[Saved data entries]
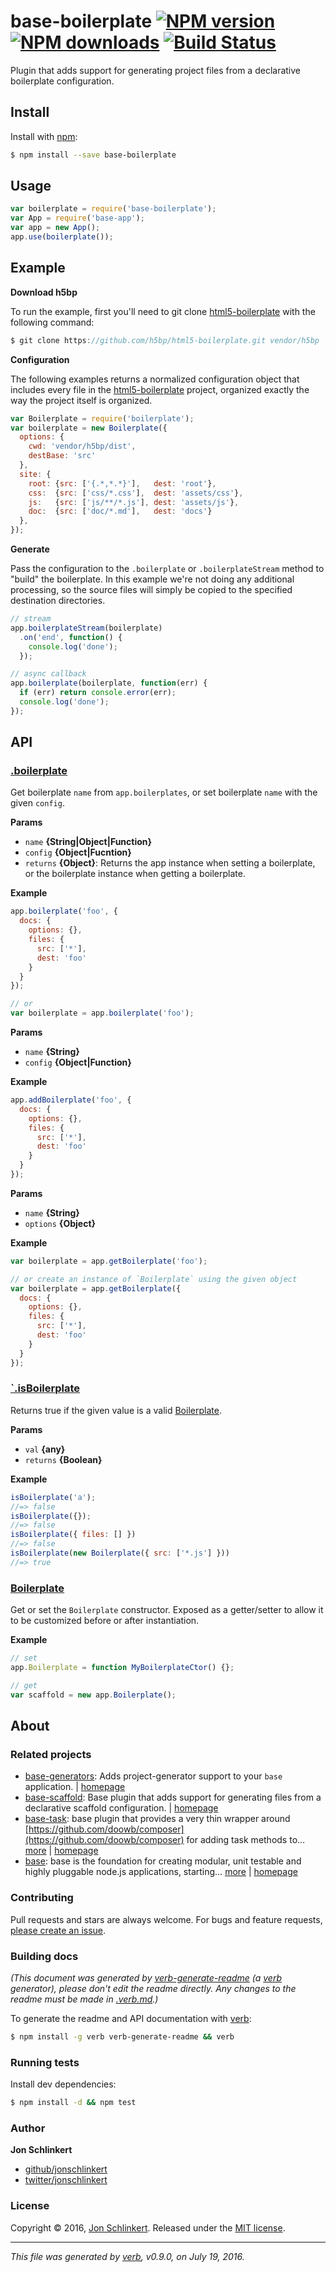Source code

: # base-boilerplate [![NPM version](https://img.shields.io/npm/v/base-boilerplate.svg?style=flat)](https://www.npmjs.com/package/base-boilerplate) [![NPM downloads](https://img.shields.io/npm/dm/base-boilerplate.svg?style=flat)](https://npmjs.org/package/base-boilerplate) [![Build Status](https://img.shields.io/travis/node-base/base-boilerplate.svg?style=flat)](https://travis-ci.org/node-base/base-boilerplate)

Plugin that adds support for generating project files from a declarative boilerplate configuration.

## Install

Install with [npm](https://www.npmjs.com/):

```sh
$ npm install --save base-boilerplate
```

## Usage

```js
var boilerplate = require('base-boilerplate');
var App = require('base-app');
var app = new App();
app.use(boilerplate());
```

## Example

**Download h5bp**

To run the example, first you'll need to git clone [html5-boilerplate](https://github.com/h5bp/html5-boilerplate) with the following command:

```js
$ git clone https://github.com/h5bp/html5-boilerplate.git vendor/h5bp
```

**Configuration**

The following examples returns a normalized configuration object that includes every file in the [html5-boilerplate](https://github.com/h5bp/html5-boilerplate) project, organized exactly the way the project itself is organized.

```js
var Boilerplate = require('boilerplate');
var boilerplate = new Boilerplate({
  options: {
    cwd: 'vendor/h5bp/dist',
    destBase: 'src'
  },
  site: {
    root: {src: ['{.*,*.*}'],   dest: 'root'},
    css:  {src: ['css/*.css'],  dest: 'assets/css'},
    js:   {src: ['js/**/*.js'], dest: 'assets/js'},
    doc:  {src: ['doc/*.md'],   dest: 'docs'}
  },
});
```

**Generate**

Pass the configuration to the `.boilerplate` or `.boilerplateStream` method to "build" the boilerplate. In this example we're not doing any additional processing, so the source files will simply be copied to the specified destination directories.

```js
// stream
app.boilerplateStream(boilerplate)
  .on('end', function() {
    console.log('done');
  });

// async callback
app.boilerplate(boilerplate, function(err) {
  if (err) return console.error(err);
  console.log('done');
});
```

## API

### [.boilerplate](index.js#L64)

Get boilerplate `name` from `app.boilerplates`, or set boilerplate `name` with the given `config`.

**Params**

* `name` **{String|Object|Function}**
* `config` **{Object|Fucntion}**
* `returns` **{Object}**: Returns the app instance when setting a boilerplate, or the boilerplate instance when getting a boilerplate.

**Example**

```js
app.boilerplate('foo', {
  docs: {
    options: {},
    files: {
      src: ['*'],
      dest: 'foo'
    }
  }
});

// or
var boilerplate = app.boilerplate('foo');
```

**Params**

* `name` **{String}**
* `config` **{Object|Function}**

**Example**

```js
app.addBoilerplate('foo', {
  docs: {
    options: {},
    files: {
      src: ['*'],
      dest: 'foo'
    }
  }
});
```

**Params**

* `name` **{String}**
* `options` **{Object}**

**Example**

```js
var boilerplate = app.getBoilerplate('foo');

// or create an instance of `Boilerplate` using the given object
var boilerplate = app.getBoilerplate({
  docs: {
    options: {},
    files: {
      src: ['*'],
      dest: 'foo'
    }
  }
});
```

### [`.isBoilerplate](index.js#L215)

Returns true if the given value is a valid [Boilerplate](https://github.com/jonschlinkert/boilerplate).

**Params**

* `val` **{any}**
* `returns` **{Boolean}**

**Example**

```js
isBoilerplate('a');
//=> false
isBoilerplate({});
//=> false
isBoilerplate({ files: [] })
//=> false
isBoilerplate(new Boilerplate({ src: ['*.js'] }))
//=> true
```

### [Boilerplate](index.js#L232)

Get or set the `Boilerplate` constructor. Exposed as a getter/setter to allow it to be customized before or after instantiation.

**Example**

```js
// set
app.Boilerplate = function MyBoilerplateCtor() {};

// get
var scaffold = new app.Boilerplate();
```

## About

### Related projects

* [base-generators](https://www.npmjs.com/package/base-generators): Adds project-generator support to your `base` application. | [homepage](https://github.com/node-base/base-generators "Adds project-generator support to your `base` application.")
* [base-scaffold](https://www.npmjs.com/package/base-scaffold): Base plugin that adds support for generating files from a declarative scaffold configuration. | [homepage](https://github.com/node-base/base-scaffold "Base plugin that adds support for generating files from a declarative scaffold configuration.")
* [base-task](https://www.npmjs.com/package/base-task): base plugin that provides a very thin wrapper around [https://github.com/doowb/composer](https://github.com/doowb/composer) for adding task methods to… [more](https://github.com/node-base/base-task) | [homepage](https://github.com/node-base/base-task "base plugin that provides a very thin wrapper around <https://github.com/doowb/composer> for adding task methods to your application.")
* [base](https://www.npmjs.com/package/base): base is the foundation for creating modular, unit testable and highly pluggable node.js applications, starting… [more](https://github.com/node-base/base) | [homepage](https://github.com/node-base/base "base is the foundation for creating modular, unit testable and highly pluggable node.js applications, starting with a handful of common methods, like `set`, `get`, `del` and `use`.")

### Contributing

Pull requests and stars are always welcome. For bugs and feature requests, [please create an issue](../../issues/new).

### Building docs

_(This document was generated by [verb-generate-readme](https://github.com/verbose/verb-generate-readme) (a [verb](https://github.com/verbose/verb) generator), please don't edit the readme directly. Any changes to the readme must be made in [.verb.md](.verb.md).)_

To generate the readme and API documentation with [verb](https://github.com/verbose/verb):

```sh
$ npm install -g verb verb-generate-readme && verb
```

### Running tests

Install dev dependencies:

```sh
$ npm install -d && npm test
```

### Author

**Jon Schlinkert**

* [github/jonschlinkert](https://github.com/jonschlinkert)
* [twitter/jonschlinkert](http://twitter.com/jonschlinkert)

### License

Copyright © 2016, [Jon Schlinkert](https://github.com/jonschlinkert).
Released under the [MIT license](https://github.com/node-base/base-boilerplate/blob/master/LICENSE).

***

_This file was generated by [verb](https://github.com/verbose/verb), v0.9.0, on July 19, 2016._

YOUR GOAL
Which lines in the data hold the string "index"? Copy each of them.

ANSWER
### [.boilerplate](index.js#L64)
### [`.isBoilerplate](index.js#L215)
### [Boilerplate](index.js#L232)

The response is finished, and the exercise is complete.